Ничего не поделаешь: мне редко удается выходить победителем в борьбе с самим собой, чтобы стать хоть чуть-чуть менее раздражительным. Я почти уверен, что при появлении Россаны мне не удастся скрыть ярость и вечер будет испорчен. Но она уже выходит из дома и выглядит потрясающе, если не сказать безупречно: в длинном пальто, закрывающем ноги, и в туфлях на не слишком высоких каблуках. Я ошеломленно смотрю на нее, и мне чудится, будто я вижу ее впервые. Это другая Россана – совсем не такая, какую я знаю и к какой привык.
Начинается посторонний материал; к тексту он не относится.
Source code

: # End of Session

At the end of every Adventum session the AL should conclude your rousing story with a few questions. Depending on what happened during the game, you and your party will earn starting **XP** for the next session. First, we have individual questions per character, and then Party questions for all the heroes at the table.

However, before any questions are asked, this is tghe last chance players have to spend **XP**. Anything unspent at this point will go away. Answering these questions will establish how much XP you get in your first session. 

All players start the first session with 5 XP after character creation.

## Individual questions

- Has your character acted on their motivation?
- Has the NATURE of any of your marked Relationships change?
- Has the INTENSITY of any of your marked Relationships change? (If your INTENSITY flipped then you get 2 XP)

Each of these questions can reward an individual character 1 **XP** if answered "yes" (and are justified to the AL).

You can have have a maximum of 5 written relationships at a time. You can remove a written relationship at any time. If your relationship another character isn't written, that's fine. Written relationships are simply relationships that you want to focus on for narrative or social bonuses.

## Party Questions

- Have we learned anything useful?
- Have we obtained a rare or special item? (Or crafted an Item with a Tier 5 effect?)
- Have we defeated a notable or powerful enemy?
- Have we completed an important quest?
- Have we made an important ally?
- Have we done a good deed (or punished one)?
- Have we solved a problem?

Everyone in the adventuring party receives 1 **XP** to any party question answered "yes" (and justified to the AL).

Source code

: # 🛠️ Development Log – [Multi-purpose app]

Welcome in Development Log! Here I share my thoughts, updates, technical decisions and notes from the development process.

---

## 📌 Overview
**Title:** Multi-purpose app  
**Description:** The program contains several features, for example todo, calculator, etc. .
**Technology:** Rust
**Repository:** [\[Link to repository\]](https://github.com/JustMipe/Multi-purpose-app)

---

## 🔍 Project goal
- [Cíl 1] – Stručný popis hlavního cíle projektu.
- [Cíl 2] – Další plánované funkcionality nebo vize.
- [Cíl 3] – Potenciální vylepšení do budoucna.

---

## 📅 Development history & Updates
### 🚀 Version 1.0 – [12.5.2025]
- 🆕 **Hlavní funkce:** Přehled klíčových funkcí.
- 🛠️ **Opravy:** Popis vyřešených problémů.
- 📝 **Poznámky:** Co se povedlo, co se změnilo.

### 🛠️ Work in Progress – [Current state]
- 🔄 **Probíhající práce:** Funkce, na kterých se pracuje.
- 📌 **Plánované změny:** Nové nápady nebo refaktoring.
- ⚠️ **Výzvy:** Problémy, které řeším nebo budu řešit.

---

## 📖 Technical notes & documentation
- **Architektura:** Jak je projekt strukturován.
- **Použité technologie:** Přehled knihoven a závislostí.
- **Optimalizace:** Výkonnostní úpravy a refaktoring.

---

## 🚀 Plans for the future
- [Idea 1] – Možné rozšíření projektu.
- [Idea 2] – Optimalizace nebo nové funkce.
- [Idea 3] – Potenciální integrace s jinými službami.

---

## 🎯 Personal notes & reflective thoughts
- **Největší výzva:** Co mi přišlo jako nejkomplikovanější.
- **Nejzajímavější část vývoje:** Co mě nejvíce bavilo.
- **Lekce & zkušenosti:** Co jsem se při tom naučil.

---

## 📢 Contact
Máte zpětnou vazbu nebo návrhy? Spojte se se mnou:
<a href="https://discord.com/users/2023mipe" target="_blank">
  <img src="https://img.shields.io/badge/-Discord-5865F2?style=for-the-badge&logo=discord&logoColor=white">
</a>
Растерянно улыбаясь, я шагаю ей навстречу и замечаю, что не один я испытываю смущение. Хотя, вообще-то, мы давно взрослые люди и нам следовало бы чувствовать себя более непринужденно. Дело в том, что мы с ней сделали все наоборот: сначала легли в постель, а потом отправились ужинать – а в нашем возрасте трудно принять, когда что-то следует не своим порядком. К тому же – не знаю, почему – обычно я не думаю о работе Россаны, однако сегодня вечером, как мне кажется, я не смогу выкинуть это из головы.